=== Problem to solve ===
Exact copies of all records below are needed.

[Stored data]
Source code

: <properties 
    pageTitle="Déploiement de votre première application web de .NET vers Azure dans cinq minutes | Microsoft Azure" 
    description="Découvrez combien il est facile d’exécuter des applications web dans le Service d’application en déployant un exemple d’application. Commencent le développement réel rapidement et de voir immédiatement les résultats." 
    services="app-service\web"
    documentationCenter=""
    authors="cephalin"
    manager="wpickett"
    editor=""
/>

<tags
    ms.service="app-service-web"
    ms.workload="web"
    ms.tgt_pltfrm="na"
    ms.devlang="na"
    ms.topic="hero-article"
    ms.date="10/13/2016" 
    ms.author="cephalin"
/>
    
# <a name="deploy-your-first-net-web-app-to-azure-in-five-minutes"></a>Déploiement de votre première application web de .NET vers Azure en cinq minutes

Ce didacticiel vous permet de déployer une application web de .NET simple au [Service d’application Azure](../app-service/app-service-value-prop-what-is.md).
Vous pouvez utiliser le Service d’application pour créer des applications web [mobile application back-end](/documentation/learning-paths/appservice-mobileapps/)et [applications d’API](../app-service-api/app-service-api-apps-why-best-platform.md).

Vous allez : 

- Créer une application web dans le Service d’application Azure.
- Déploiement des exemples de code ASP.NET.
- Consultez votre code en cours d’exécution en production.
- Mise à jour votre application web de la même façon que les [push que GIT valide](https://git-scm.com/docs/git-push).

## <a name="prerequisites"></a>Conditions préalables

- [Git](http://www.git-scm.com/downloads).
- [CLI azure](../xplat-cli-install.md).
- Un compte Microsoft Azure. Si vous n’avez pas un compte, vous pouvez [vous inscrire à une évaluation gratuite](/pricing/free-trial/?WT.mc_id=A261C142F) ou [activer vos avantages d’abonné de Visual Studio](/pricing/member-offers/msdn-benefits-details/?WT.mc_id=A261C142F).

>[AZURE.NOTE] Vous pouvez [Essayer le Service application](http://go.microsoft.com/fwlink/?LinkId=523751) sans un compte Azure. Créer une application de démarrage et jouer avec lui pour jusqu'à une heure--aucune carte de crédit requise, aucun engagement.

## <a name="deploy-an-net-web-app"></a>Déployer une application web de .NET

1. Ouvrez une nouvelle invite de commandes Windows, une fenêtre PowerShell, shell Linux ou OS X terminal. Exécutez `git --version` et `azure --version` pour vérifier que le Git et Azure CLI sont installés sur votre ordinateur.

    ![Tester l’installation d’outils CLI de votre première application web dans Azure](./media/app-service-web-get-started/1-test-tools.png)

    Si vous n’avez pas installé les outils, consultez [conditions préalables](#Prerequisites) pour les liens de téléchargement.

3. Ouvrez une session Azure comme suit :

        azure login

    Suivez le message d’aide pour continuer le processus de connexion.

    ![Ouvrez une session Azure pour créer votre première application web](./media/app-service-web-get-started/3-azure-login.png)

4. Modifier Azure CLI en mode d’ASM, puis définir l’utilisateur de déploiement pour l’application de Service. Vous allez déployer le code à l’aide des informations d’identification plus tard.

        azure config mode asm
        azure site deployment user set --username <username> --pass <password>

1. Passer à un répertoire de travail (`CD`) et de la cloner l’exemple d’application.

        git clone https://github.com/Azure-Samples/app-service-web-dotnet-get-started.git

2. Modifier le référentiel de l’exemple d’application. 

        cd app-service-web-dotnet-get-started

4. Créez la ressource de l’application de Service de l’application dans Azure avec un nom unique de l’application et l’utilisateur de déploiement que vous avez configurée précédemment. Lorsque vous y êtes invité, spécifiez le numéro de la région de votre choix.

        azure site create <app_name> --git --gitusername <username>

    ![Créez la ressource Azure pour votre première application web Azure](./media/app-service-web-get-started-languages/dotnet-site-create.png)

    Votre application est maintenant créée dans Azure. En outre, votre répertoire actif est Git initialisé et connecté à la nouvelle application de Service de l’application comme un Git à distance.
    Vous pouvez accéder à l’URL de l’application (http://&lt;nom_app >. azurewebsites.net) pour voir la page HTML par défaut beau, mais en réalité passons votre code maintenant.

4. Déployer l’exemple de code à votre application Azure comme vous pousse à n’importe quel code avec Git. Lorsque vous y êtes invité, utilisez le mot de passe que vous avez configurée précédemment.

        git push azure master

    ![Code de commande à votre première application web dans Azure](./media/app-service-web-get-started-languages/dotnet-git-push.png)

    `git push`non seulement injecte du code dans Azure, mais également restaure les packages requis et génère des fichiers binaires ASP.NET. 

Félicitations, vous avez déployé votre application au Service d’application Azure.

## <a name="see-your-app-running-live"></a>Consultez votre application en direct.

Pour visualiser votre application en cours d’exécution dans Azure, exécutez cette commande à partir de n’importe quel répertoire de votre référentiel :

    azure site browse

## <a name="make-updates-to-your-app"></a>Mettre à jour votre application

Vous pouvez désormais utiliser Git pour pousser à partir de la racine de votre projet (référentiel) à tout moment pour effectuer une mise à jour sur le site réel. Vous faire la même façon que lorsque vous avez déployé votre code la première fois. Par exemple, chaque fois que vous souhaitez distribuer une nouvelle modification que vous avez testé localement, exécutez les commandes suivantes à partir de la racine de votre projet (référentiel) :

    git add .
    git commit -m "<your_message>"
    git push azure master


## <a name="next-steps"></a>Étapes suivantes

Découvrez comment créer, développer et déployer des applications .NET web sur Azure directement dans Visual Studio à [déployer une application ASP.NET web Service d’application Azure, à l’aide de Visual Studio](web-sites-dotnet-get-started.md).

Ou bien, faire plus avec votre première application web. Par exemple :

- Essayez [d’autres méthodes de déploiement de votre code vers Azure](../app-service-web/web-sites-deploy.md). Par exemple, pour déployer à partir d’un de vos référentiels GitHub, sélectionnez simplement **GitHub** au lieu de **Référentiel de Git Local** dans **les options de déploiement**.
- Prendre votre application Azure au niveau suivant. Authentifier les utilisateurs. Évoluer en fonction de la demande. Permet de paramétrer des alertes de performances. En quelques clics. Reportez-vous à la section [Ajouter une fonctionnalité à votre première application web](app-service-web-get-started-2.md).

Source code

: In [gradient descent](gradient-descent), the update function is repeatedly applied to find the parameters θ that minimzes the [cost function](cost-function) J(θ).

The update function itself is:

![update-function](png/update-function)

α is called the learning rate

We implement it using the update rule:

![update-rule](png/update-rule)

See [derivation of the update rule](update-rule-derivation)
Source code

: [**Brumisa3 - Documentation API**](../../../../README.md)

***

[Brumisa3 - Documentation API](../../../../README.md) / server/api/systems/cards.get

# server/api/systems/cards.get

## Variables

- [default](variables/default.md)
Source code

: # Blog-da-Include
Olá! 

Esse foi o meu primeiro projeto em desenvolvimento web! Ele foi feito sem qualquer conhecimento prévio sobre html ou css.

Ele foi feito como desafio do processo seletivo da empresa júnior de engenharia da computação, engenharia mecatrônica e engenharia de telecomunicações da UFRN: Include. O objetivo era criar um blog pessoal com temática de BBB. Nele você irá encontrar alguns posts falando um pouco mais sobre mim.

=== Answer to the exercise ===
Source code

: <properties 
    pageTitle="Déploiement de votre première application web de .NET vers Azure dans cinq minutes | Microsoft Azure" 
    description="Découvrez combien il est facile d’exécuter des applications web dans le Service d’application en déployant un exemple d’application. Commencent le développement réel rapidement et de voir immédiatement les résultats." 
    services="app-service\web"
    documentationCenter=""
    authors="cephalin"
    manager="wpickett"
    editor=""
/>

<tags
    ms.service="app-service-web"
    ms.workload="web"
    ms.tgt_pltfrm="na"
    ms.devlang="na"
    ms.topic="hero-article"
    ms.date="10/13/2016" 
    ms.author="cephalin"
/>
    
# <a name="deploy-your-first-net-web-app-to-azure-in-five-minutes"></a>Déploiement de votre première application web de .NET vers Azure en cinq minutes

Ce didacticiel vous permet de déployer une application web de .NET simple au [Service d’application Azure](../app-service/app-service-value-prop-what-is.md).
Vous pouvez utiliser le Service d’application pour créer des applications web [mobile application back-end](/documentation/learning-paths/appservice-mobileapps/)et [applications d’API](../app-service-api/app-service-api-apps-why-best-platform.md).

Vous allez : 

- Créer une application web dans le Service d’application Azure.
- Déploiement des exemples de code ASP.NET.
- Consultez votre code en cours d’exécution en production.
- Mise à jour votre application web de la même façon que les [push que GIT valide](https://git-scm.com/docs/git-push).

## <a name="prerequisites"></a>Conditions préalables

- [Git](http://www.git-scm.com/downloads).
- [CLI azure](../xplat-cli-install.md).
- Un compte Microsoft Azure. Si vous n’avez pas un compte, vous pouvez [vous inscrire à une évaluation gratuite](/pricing/free-trial/?WT.mc_id=A261C142F) ou [activer vos avantages d’abonné de Visual Studio](/pricing/member-offers/msdn-benefits-details/?WT.mc_id=A261C142F).

>[AZURE.NOTE] Vous pouvez [Essayer le Service application](http://go.microsoft.com/fwlink/?LinkId=523751) sans un compte Azure. Créer une application de démarrage et jouer avec lui pour jusqu'à une heure--aucune carte de crédit requise, aucun engagement.

## <a name="deploy-an-net-web-app"></a>Déployer une application web de .NET

1. Ouvrez une nouvelle invite de commandes Windows, une fenêtre PowerShell, shell Linux ou OS X terminal. Exécutez `git --version` et `azure --version` pour vérifier que le Git et Azure CLI sont installés sur votre ordinateur.

    ![Tester l’installation d’outils CLI de votre première application web dans Azure](./media/app-service-web-get-started/1-test-tools.png)

    Si vous n’avez pas installé les outils, consultez [conditions préalables](#Prerequisites) pour les liens de téléchargement.

3. Ouvrez une session Azure comme suit :

        azure login

    Suivez le message d’aide pour continuer le processus de connexion.

    ![Ouvrez une session Azure pour créer votre première application web](./media/app-service-web-get-started/3-azure-login.png)

4. Modifier Azure CLI en mode d’ASM, puis définir l’utilisateur de déploiement pour l’application de Service. Vous allez déployer le code à l’aide des informations d’identification plus tard.

        azure config mode asm
        azure site deployment user set --username <username> --pass <password>

1. Passer à un répertoire de travail (`CD`) et de la cloner l’exemple d’application.

        git clone https://github.com/Azure-Samples/app-service-web-dotnet-get-started.git

2. Modifier le référentiel de l’exemple d’application. 

        cd app-service-web-dotnet-get-started

4. Créez la ressource de l’application de Service de l’application dans Azure avec un nom unique de l’application et l’utilisateur de déploiement que vous avez configurée précédemment. Lorsque vous y êtes invité, spécifiez le numéro de la région de votre choix.

        azure site create <app_name> --git --gitusername <username>

    ![Créez la ressource Azure pour votre première application web Azure](./media/app-service-web-get-started-languages/dotnet-site-create.png)

    Votre application est maintenant créée dans Azure. En outre, votre répertoire actif est Git initialisé et connecté à la nouvelle application de Service de l’application comme un Git à distance.
    Vous pouvez accéder à l’URL de l’application (http://&lt;nom_app >. azurewebsites.net) pour voir la page HTML par défaut beau, mais en réalité passons votre code maintenant.

4. Déployer l’exemple de code à votre application Azure comme vous pousse à n’importe quel code avec Git. Lorsque vous y êtes invité, utilisez le mot de passe que vous avez configurée précédemment.

        git push azure master

    ![Code de commande à votre première application web dans Azure](./media/app-service-web-get-started-languages/dotnet-git-push.png)

    `git push`non seulement injecte du code dans Azure, mais également restaure les packages requis et génère des fichiers binaires ASP.NET. 

Félicitations, vous avez déployé votre application au Service d’application Azure.

## <a name="see-your-app-running-live"></a>Consultez votre application en direct.

Pour visualiser votre application en cours d’exécution dans Azure, exécutez cette commande à partir de n’importe quel répertoire de votre référentiel :

    azure site browse

## <a name="make-updates-to-your-app"></a>Mettre à jour votre application

Vous pouvez désormais utiliser Git pour pousser à partir de la racine de votre projet (référentiel) à tout moment pour effectuer une mise à jour sur le site réel. Vous faire la même façon que lorsque vous avez déployé votre code la première fois. Par exemple, chaque fois que vous souhaitez distribuer une nouvelle modification que vous avez testé localement, exécutez les commandes suivantes à partir de la racine de votre projet (référentiel) :

    git add .
    git commit -m "<your_message>"
    git push azure master


## <a name="next-steps"></a>Étapes suivantes

Découvrez comment créer, développer et déployer des applications .NET web sur Azure directement dans Visual Studio à [déployer une application ASP.NET web Service d’application Azure, à l’aide de Visual Studio](web-sites-dotnet-get-started.md).

Ou bien, faire plus avec votre première application web. Par exemple :

- Essayez [d’autres méthodes de déploiement de votre code vers Azure](../app-service-web/web-sites-deploy.md). Par exemple, pour déployer à partir d’un de vos référentiels GitHub, sélectionnez simplement **GitHub** au lieu de **Référentiel de Git Local** dans **les options de déploiement**.
- Prendre votre application Azure au niveau suivant. Authentifier les utilisateurs. Évoluer en fonction de la demande. Permet de paramétrer des alertes de performances. En quelques clics. Reportez-vous à la section [Ajouter une fonctionnalité à votre première application web](app-service-web-get-started-2.md).

Source code

: In [gradient descent](gradient-descent), the update function is repeatedly applied to find the parameters θ that minimzes the [cost function](cost-function) J(θ).

The update function itself is:

![update-function](png/update-function)

α is called the learning rate

We implement it using the update rule:

![update-rule](png/update-rule)

See [derivation of the update rule](update-rule-derivation)
Source code

: [**Brumisa3 - Documentation API**](../../../../README.md)

***

[Brumisa3 - Documentation API](../../../../README.md) / server/api/systems/cards.get

# server/api/systems/cards.get

## Variables

- [default](variables/default.md)
Source code

: # Blog-da-Include
Olá! 

Esse foi o meu primeiro projeto em desenvolvimento web! Ele foi feito sem qualquer conhecimento prévio sobre html ou css.

Ele foi feito como desafio do processo seletivo da empresa júnior de engenharia da computação, engenharia mecatrônica e engenharia de telecomunicações da UFRN: Include. O objetivo era criar um blog pessoal com temática de BBB. Nele você irá encontrar alguns posts falando um pouco mais sobre mim.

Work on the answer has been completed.